Internet fa paura ai politici italiani. Qualcuno addirittura ritiene Facebook «più pericoloso dei gruppi extraparlamentari degli anni settanta». L’accusa è semplice, la Rete – e in particolare i social network – permettono il proliferare di messaggi che sarebbero, secondo le analisi degli accusatori, delle vere e proprie istigazioni alla violenza, al razzismo e alla delinquenza in genere. La causa scatenante di questa voglia di censura è l’aggressione al premier Berlusconi, le reazioni e i commenti che sono seguiti in Internet.
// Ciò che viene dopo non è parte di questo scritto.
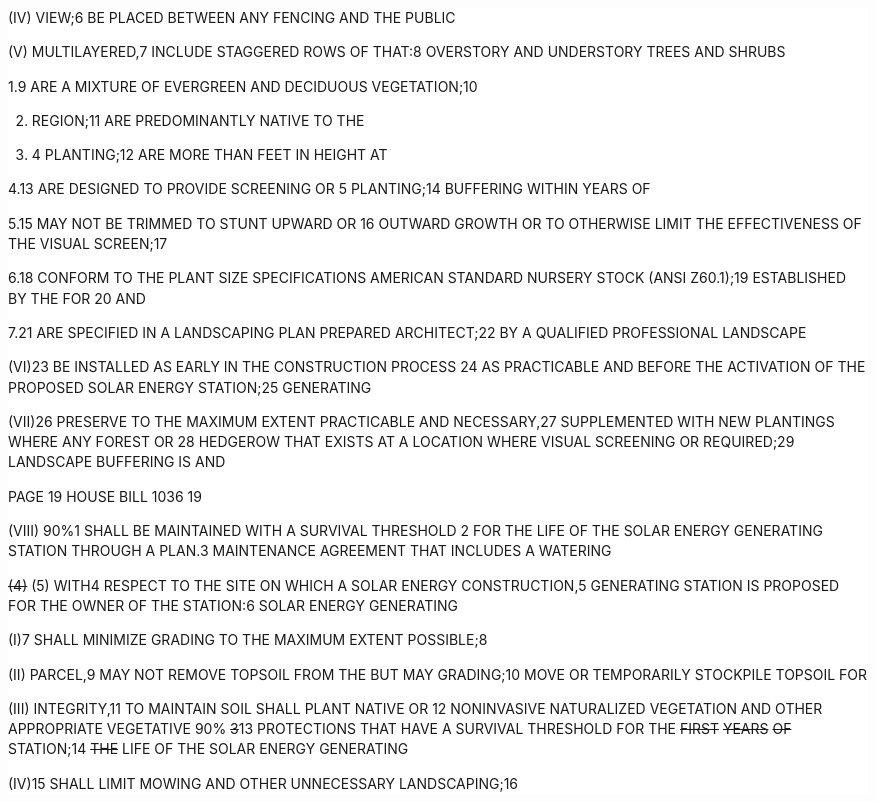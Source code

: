 (IV) VIEW;6 BE PLACED BETWEEN ANY FENCING AND THE PUBLIC

(V) MULTILAYERED,7 INCLUDE STAGGERED ROWS OF
THAT:8 OVERSTORY AND UNDERSTORY TREES AND SHRUBS

1.9 ARE A MIXTURE OF EVERGREEN AND DECIDUOUS
VEGETATION;10

2. REGION;11 ARE PREDOMINANTLY NATIVE TO THE

3. 4 PLANTING;12 ARE MORE THAN FEET IN HEIGHT AT

4.13 ARE DESIGNED TO PROVIDE SCREENING OR
5 PLANTING;14 BUFFERING WITHIN YEARS OF

5.15 MAY NOT BE TRIMMED TO STUNT UPWARD OR
16 OUTWARD GROWTH OR TO OTHERWISE LIMIT THE EFFECTIVENESS OF THE VISUAL
SCREEN;17

6.18 CONFORM TO THE PLANT SIZE SPECIFICATIONS
AMERICAN STANDARD NURSERY STOCK (ANSI Z60.1);19 ESTABLISHED BY THE FOR
20 AND

7.21 ARE SPECIFIED IN A LANDSCAPING PLAN PREPARED
ARCHITECT;22 BY A QUALIFIED PROFESSIONAL LANDSCAPE

(VI)23 BE INSTALLED AS EARLY IN THE CONSTRUCTION PROCESS
24 AS PRACTICABLE AND BEFORE THE ACTIVATION OF THE PROPOSED SOLAR ENERGY
STATION;25 GENERATING

(VII)26 PRESERVE TO THE MAXIMUM EXTENT PRACTICABLE AND
NECESSARY,27 SUPPLEMENTED WITH NEW PLANTINGS WHERE ANY FOREST OR
28 HEDGEROW THAT EXISTS AT A LOCATION WHERE VISUAL SCREENING OR
REQUIRED;29 LANDSCAPE BUFFERING IS AND

PAGE 19
HOUSE BILL 1036 19

(VIII) 90%1 SHALL BE MAINTAINED WITH A SURVIVAL THRESHOLD
2 FOR THE LIFE OF THE SOLAR ENERGY GENERATING STATION THROUGH A
PLAN.3 MAINTENANCE AGREEMENT THAT INCLUDES A WATERING

~~(4)~~ (5) WITH4 RESPECT TO THE SITE ON WHICH A SOLAR ENERGY
CONSTRUCTION,5 GENERATING STATION IS PROPOSED FOR THE OWNER OF THE
STATION:6 SOLAR ENERGY GENERATING

(I)7 SHALL MINIMIZE GRADING TO THE MAXIMUM EXTENT
POSSIBLE;8

(II) PARCEL,9 MAY NOT REMOVE TOPSOIL FROM THE BUT MAY
GRADING;10 MOVE OR TEMPORARILY STOCKPILE TOPSOIL FOR

(III) INTEGRITY,11 TO MAINTAIN SOIL SHALL PLANT NATIVE OR
12 NONINVASIVE NATURALIZED VEGETATION AND OTHER APPROPRIATE VEGETATIVE
90% ~~3~~13 PROTECTIONS THAT HAVE A SURVIVAL THRESHOLD FOR THE ~~FIRST~~ ~~YEARS~~ ~~OF~~
STATION;14 ~~THE~~ LIFE OF THE SOLAR ENERGY GENERATING

(IV)15 SHALL LIMIT MOWING AND OTHER UNNECESSARY
LANDSCAPING;16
La verità è che i social network pullulano di buontemponi che creano, aggregano e disfano gruppi di persone all’insegna di questo o di quel messaggio idiota. Si tratta di un fenomeno spiacevole, ma di certo non nuovo e di sicuro non esclusivo di Internet. Si verifica da sempre anche nel mondo reale e alcuni partiti politici (per esempio la Lega Nord, che si dichiara così preoccupata per la pericolosità di Internet) dovrebbero conoscerlo molto bene, tant’è che hanno spesso cavalcato l’idiozia e il populismo per racimolare voti. La legge italiana già prevede tutta una serie di misure per arginare – sia nel mondo reale che in Rete – i reati che tanto preoccupano i detrattori di Internet, il problema è che viene applicata raramente. Non si capisce – perlomeno senza ricorrere al vecchio adagio “a pensare male si fa peccato, ma spesso ci si azzecca”… – come un ulteriore intervento legislativo possa cambiare la situazione. Piuttosto che una nuova, inutile legge, forse servirebbe una maggiore attenzione all’educazione alla legalità sia in Internet che – soprattutto – nel mondo reale. Certo, è difficile immaginare che certi movimenti politici – che hanno fondato tutta la propria strategia comunicativa sull’alimentare le pulsioni più basse e i peggiori vizi degli italiani – possano improvvisamente salire in cattedra per insegnare agli italiani comportamenti virtuosi. Ma, per onorare l’invito del Presidente della Repubblica a smorzare i toni, riteniamoci pure possibilisti. Chi vivrà vedrà.

Dopo la fase parossistica, chiamiamola così, immediatamente successiva all’aggressione al premier Berlusconi, sono seguiti i primi accertamenti. Arginare Internet – si saranno domandati i politici italiani –, controllarla era veramente possibile? La riposta è semplice: no. Sono pochi i paesi nel mondo che tentano di filtrare la Rete e non brillano certo per spirito democratico (la Cina, per esempio, perseguita brutalmente chi utilizza Internet per comunicare liberamente. L’Iran è sull’orlo di una guerra civile scatenata da quanti reclamano maggiori libertà e che parlano proprio attraverso la Rete…). Tentano, dicevo, perché l’impresa è molto complessa e difficilmente realizzabile. La rete Internet è stata progettata – fin dalle sue prime incarnazioni – per resistere a qualsiasi tentativo di interruzione delle comunicazioni (inizialmente, quando ancora si chiamava ARPANET ed era parte del sistema di difesa statunitense, era stata pensata per resistere persino a un attacco nucleare). La censura, allo stato attuale della Rete, rientra nella casistica di “attacchi” facilmente neutralizzabili. La Polizia Postale deve averlo spiegato al ministro Maroni che si è affrettato a calmare i vari Savonarola che sbraitavano in parlamento da destra e da sinistra.

Cosa c’è in Internet di tanto spaventoso? Fanno veramente così paura i vari Pasquino che “imbrattano” la rete coi loro messaggi idioti? Sono così pericolosi? C’è forse qualche legame provato, aldilà delle reazioni idiote di qualche demente, tra l’attentato al Premier e la Rete? Chi è interessato, come noi, all’argomento si è già dato le sue risposte. Bisogna però osservare che forse la caratteristica di Internet che fa più paura è la sua totale libertà: chiunque può scrivere qualunque cosa e diffonderla a livello planetario. È così dannatamente diversa dalla televisione e dai giornali dove c’è sempre un responsabile, un direttore che dice cosa scrivere e cosa no (e forse, in diversi casi, sopra di lui c’è qualcuno che gli dice cosa scrivere e cosa no). È alimentata dalla voglia di comunicare (anche cose stupide, s’intende) e si rinnova costantemente, si aggiorna con un ritmo frenetico e caotico e non rispetta i poteri tradizionali, non rispetta il denaro e non rispetta la politica. Tutto questo vi sembra tollerabile? Per molti è una cosa inconcepibile, per altri è semplicemente libertà di espressione.